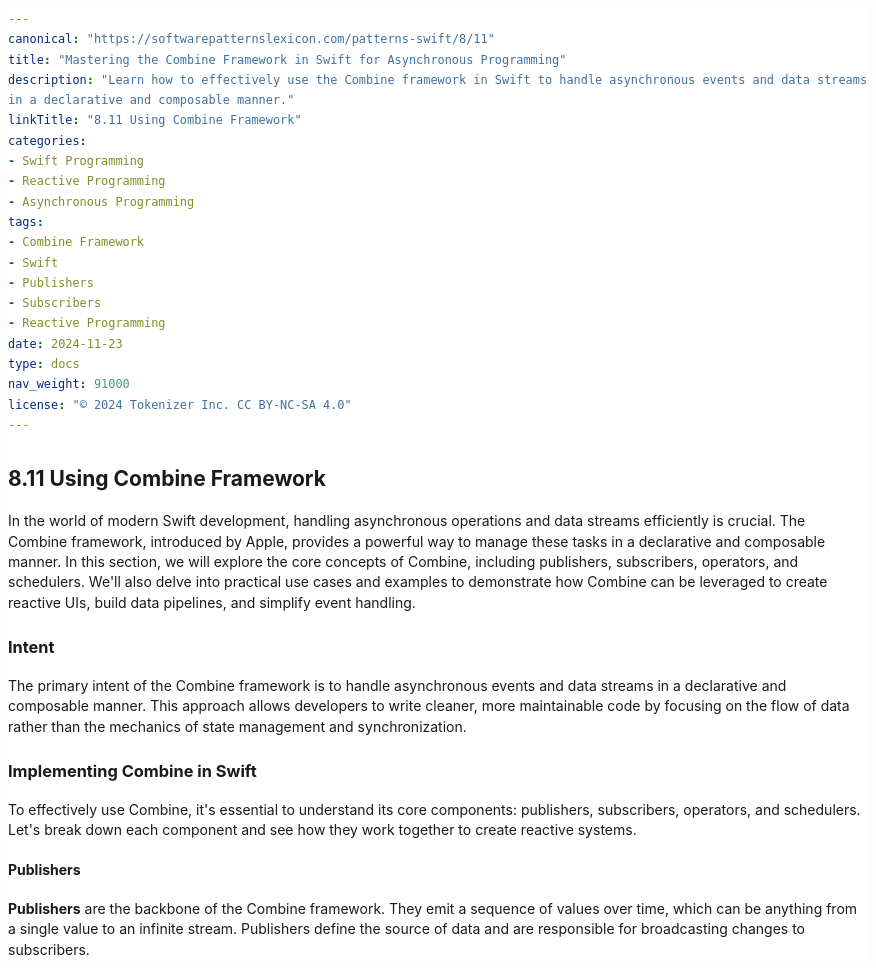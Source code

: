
 ```yaml
---
canonical: "https://softwarepatternslexicon.com/patterns-swift/8/11"
title: "Mastering the Combine Framework in Swift for Asynchronous Programming"
description: "Learn how to effectively use the Combine framework in Swift to handle asynchronous events and data streams in a declarative and composable manner."
linkTitle: "8.11 Using Combine Framework"
categories:
- Swift Programming
- Reactive Programming
- Asynchronous Programming
tags:
- Combine Framework
- Swift
- Publishers
- Subscribers
- Reactive Programming
date: 2024-11-23
type: docs
nav_weight: 91000
license: "© 2024 Tokenizer Inc. CC BY-NC-SA 4.0"
---
```


## 8.11 Using Combine Framework

In the world of modern Swift development, handling asynchronous operations and data streams efficiently is crucial. The Combine framework, introduced by Apple, provides a powerful way to manage these tasks in a declarative and composable manner. In this section, we will explore the core concepts of Combine, including publishers, subscribers, operators, and schedulers. We'll also delve into practical use cases and examples to demonstrate how Combine can be leveraged to create reactive UIs, build data pipelines, and simplify event handling.

### Intent

The primary intent of the Combine framework is to handle asynchronous events and data streams in a declarative and composable manner. This approach allows developers to write cleaner, more maintainable code by focusing on the flow of data rather than the mechanics of state management and synchronization.

### Implementing Combine in Swift

To effectively use Combine, it's essential to understand its core components: publishers, subscribers, operators, and schedulers. Let's break down each component and see how they work together to create reactive systems.

#### Publishers

**Publishers** are the backbone of the Combine framework. They emit a sequence of values over time, which can be anything from a single value to an infinite stream. Publishers define the source of data and are responsible for broadcasting changes to subscribers.
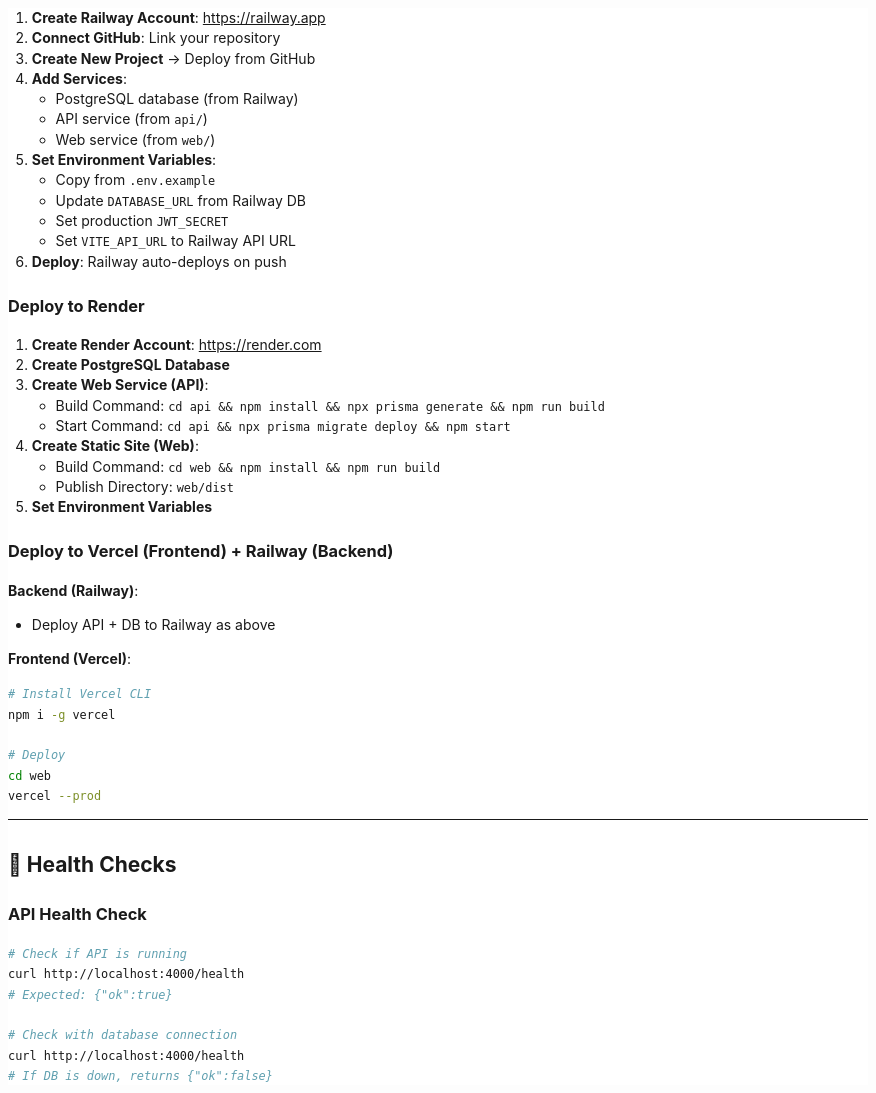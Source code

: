 1. **Create Railway Account**: https://railway.app
2. **Connect GitHub**: Link your repository
3. **Create New Project** → Deploy from GitHub
4. **Add Services**:
   - PostgreSQL database (from Railway)
   - API service (from `api/`)
   - Web service (from `web/`)
5. **Set Environment Variables**:
   - Copy from `.env.example`
   - Update `DATABASE_URL` from Railway DB
   - Set production `JWT_SECRET`
   - Set `VITE_API_URL` to Railway API URL
6. **Deploy**: Railway auto-deploys on push

### Deploy to Render

1. **Create Render Account**: https://render.com
2. **Create PostgreSQL Database**
3. **Create Web Service (API)**:
   - Build Command: `cd api && npm install && npx prisma generate && npm run build`
   - Start Command: `cd api && npx prisma migrate deploy && npm start`
4. **Create Static Site (Web)**:
   - Build Command: `cd web && npm install && npm run build`
   - Publish Directory: `web/dist`
5. **Set Environment Variables**

### Deploy to Vercel (Frontend) + Railway (Backend)

**Backend (Railway)**:
- Deploy API + DB to Railway as above

**Frontend (Vercel)**:
```bash
# Install Vercel CLI
npm i -g vercel

# Deploy
cd web
vercel --prod
```

---

## 🏥 Health Checks

### API Health Check
```bash
# Check if API is running
curl http://localhost:4000/health
# Expected: {"ok":true}

# Check with database connection
curl http://localhost:4000/health
# If DB is down, returns {"ok":false}
```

> _TASK DETAILS_: Reproduce each line of the records in which "GitHub" appears.

> _ANSWER FOR THE TASK_:
2. **Connect GitHub**: Link your repository
3. **Create New Project** → Deploy from GitHub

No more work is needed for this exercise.